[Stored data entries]

○ ○ ○ ○ ○

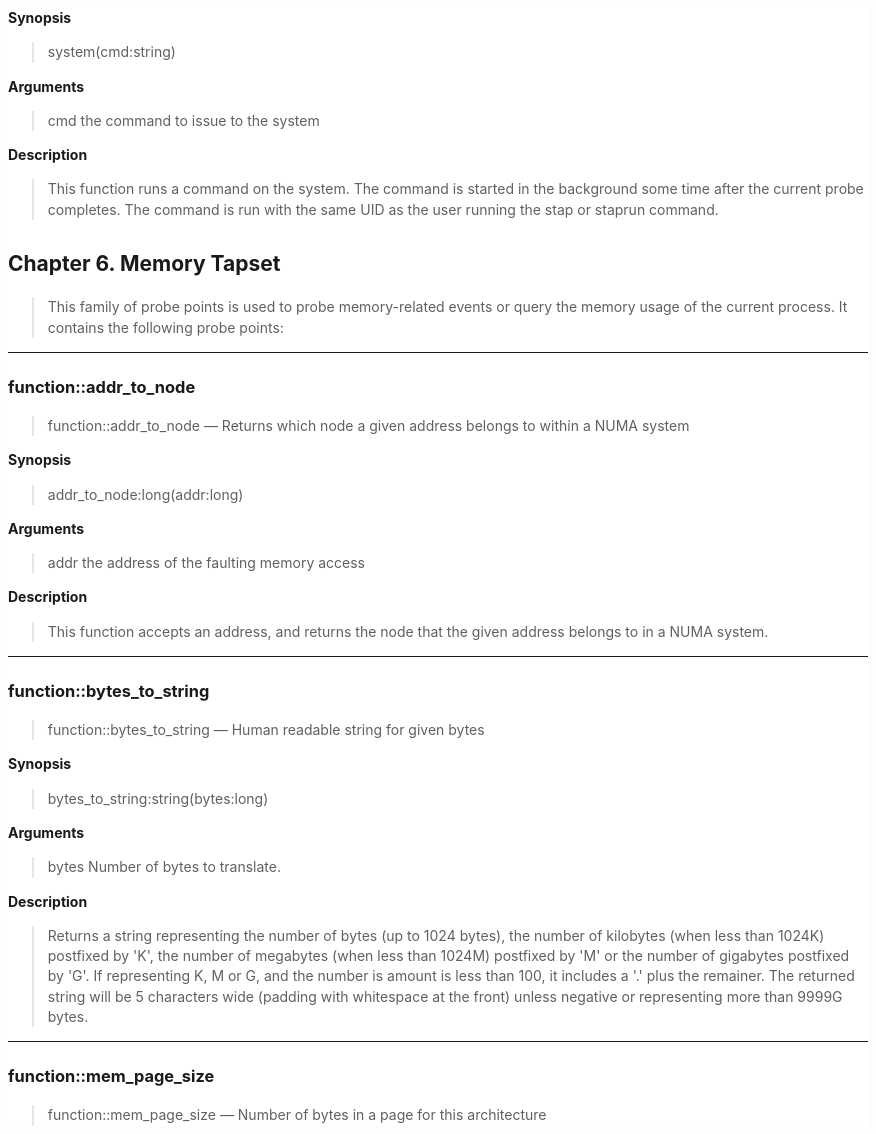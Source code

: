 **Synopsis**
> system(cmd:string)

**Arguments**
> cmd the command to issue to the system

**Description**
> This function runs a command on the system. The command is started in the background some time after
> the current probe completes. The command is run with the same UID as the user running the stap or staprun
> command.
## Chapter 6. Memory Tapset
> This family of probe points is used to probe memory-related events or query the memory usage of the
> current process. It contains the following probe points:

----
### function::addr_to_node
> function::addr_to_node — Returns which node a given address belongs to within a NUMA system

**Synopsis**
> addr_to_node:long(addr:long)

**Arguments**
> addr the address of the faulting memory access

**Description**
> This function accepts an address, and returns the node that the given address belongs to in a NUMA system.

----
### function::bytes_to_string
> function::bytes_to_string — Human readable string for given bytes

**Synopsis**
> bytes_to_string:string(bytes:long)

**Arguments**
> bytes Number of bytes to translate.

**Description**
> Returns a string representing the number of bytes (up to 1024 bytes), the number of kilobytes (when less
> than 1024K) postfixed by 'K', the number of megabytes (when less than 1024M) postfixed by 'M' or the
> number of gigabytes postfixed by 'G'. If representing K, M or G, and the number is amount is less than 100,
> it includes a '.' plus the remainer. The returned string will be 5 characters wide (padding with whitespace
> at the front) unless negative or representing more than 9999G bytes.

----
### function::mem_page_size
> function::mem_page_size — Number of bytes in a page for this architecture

○ ○ ○ ○ ○

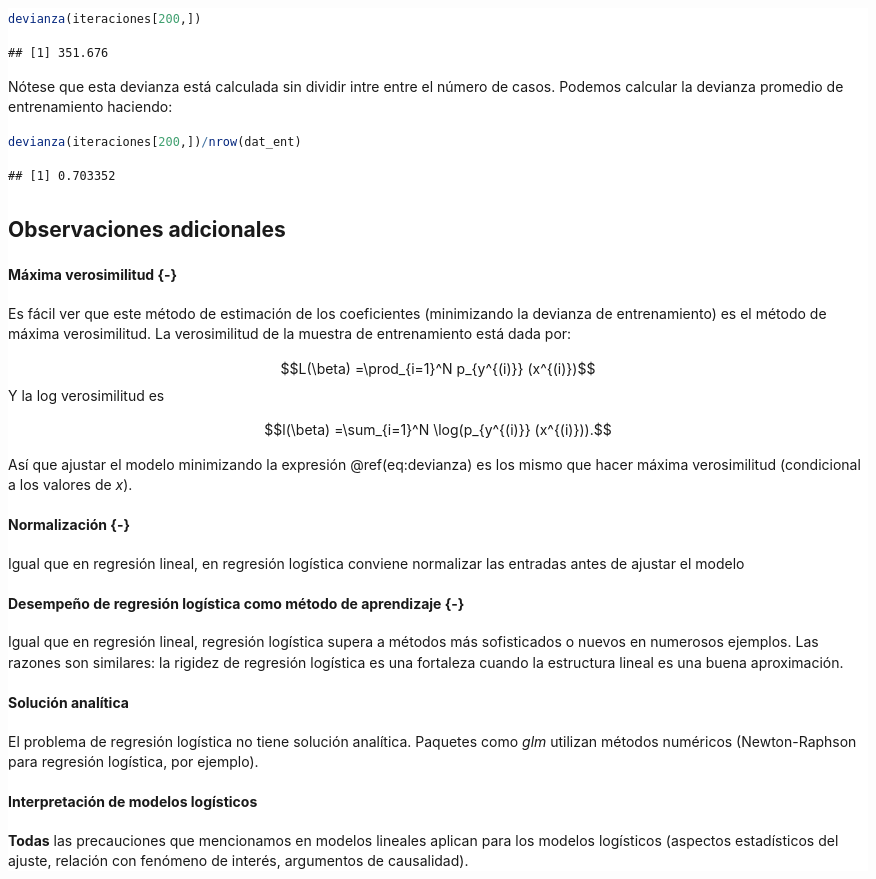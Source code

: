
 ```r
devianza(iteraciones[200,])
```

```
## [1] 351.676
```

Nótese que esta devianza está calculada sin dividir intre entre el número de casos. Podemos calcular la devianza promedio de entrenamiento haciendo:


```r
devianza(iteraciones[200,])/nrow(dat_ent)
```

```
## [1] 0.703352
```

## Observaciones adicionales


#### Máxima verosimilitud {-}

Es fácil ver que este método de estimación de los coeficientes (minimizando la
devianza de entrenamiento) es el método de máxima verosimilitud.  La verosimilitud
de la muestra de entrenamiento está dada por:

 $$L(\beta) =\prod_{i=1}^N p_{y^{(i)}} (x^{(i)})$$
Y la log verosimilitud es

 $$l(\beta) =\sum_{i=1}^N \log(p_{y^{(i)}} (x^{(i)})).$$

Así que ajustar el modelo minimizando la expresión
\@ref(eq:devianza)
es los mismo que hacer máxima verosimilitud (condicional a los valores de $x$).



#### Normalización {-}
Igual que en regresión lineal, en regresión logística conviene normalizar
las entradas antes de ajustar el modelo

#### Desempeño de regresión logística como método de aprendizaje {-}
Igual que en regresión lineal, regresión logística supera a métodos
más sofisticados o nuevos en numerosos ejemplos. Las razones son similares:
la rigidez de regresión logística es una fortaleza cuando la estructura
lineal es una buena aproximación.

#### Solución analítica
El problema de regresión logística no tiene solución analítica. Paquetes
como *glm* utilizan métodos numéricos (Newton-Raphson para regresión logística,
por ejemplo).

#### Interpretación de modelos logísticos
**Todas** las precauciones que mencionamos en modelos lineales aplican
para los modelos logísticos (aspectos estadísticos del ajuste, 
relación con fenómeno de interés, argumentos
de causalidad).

○ ○ ○ ○ ○

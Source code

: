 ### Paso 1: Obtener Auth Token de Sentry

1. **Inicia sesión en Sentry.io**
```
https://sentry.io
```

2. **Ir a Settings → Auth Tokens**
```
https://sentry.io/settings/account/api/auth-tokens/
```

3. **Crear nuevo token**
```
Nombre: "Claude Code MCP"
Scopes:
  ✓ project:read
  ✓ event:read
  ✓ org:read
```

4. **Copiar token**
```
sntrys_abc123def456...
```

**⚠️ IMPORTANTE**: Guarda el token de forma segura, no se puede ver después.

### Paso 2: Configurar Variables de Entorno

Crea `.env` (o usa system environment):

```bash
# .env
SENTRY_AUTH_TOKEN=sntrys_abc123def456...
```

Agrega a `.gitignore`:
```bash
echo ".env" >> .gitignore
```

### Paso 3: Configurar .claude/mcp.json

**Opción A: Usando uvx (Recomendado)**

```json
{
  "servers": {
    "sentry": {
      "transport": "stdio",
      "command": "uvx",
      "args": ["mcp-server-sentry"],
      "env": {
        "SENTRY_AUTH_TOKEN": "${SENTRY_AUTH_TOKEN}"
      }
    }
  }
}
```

○ ○ ○ ○ ○

* **PROBLEM TO SOLVE**: Return the span of lines in the data above that opens at the line with "#### Máxima verosimilitud" and closes at the line with "relación con fenómeno de interés, argumentos", exactly, ends included, nothing else.

* **EXERCISE RESPONSE**:
#### Máxima verosimilitud {-}

Es fácil ver que este método de estimación de los coeficientes (minimizando la
devianza de entrenamiento) es el método de máxima verosimilitud.  La verosimilitud
de la muestra de entrenamiento está dada por:

 $$L(\beta) =\prod_{i=1}^N p_{y^{(i)}} (x^{(i)})$$
Y la log verosimilitud es

 $$l(\beta) =\sum_{i=1}^N \log(p_{y^{(i)}} (x^{(i)})).$$

Así que ajustar el modelo minimizando la expresión
\@ref(eq:devianza)
es los mismo que hacer máxima verosimilitud (condicional a los valores de $x$).



#### Normalización {-}
Igual que en regresión lineal, en regresión logística conviene normalizar
las entradas antes de ajustar el modelo

#### Desempeño de regresión logística como método de aprendizaje {-}
Igual que en regresión lineal, regresión logística supera a métodos
más sofisticados o nuevos en numerosos ejemplos. Las razones son similares:
la rigidez de regresión logística es una fortaleza cuando la estructura
lineal es una buena aproximación.

#### Solución analítica
El problema de regresión logística no tiene solución analítica. Paquetes
como *glm* utilizan métodos numéricos (Newton-Raphson para regresión logística,
por ejemplo).

#### Interpretación de modelos logísticos
**Todas** las precauciones que mencionamos en modelos lineales aplican
para los modelos logísticos (aspectos estadísticos del ajuste, 
relación con fenómeno de interés, argumentos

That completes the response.